• [Exercise]
Each line holding the word "scripts" must appear in the answer, copied from the entries.

• [Records supplied]
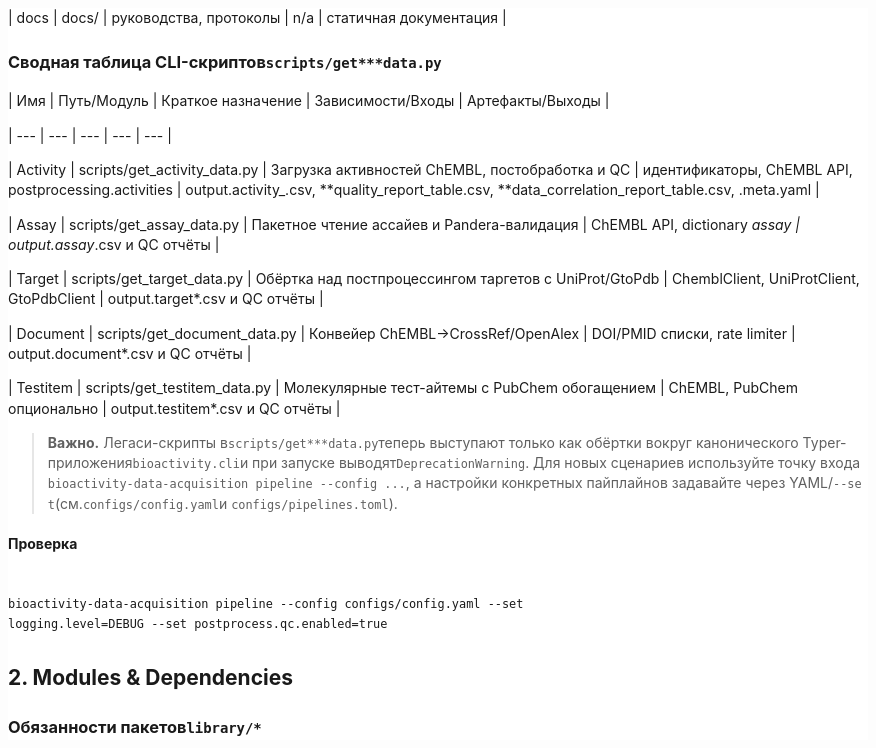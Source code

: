 | docs | docs/ | руководства, протоколы | n/a | статичная документация |

### Сводная таблица CLI-скриптов`scripts/get***data.py`

| Имя | Путь/Модуль | Краткое назначение | Зависимости/Входы | Артефакты/Выходы
|

| --- | --- | --- | --- | --- |

| Activity | scripts/get_activity_data.py | Загрузка активностей ChEMBL,
постобработка и QC | идентификаторы, ChEMBL API, postprocessing.activities |
output.activity_<date>.csv, **quality_report_table.csv,
**data_correlation_report_table.csv, .meta.yaml |

| Assay | scripts/get_assay_data.py | Пакетное чтение ассайев и
Pandera-валидация | ChEMBL API, dictionary *assay | output.assay*<date>.csv и QC
отчёты |

| Target | scripts/get_target_data.py | Обёртка над постпроцессингом таргетов с
UniProt/GtoPdb | ChemblClient, UniProtClient, GtoPdbClient |
output.target*<date>.csv и QC отчёты |

| Document | scripts/get_document_data.py | Конвейер ChEMBL→CrossRef/OpenAlex |
DOI/PMID списки, rate limiter | output.document*<date>.csv и QC отчёты |

| Testitem | scripts/get_testitem_data.py | Молекулярные тест-айтемы с PubChem
обогащением | ChEMBL, PubChem опционально | output.testitem*<date>.csv и QC
отчёты |

> **Важно.** Легаси-скрипты в`scripts/get***data.py`теперь выступают только
как обёртки вокруг
> канонического Typer-приложения`bioactivity.cli`и при запуске выводят`DeprecationWarning`.
> Для новых сценариев используйте точку входа `bioactivity-data-acquisition
pipeline --config ...`,
> а настройки конкретных пайплайнов задавайте через YAML/`--set`(см.`configs/config.yaml`и
>`configs/pipelines.toml`).

#### Проверка

```

bioactivity-data-acquisition pipeline --config configs/config.yaml --set
logging.level=DEBUG --set postprocess.qc.enabled=true

```

## 2. Modules & Dependencies

### Обязанности пакетов`library/*`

• [Response]
### Сводная таблица CLI-скриптов`scripts/get***data.py`
| Activity | scripts/get_activity_data.py | Загрузка активностей ChEMBL,
| Assay | scripts/get_assay_data.py | Пакетное чтение ассайев и
| Target | scripts/get_target_data.py | Обёртка над постпроцессингом таргетов с
| Document | scripts/get_document_data.py | Конвейер ChEMBL→CrossRef/OpenAlex |
| Testitem | scripts/get_testitem_data.py | Молекулярные тест-айтемы с PubChem
> **Важно.** Легаси-скрипты в`scripts/get***data.py`теперь выступают только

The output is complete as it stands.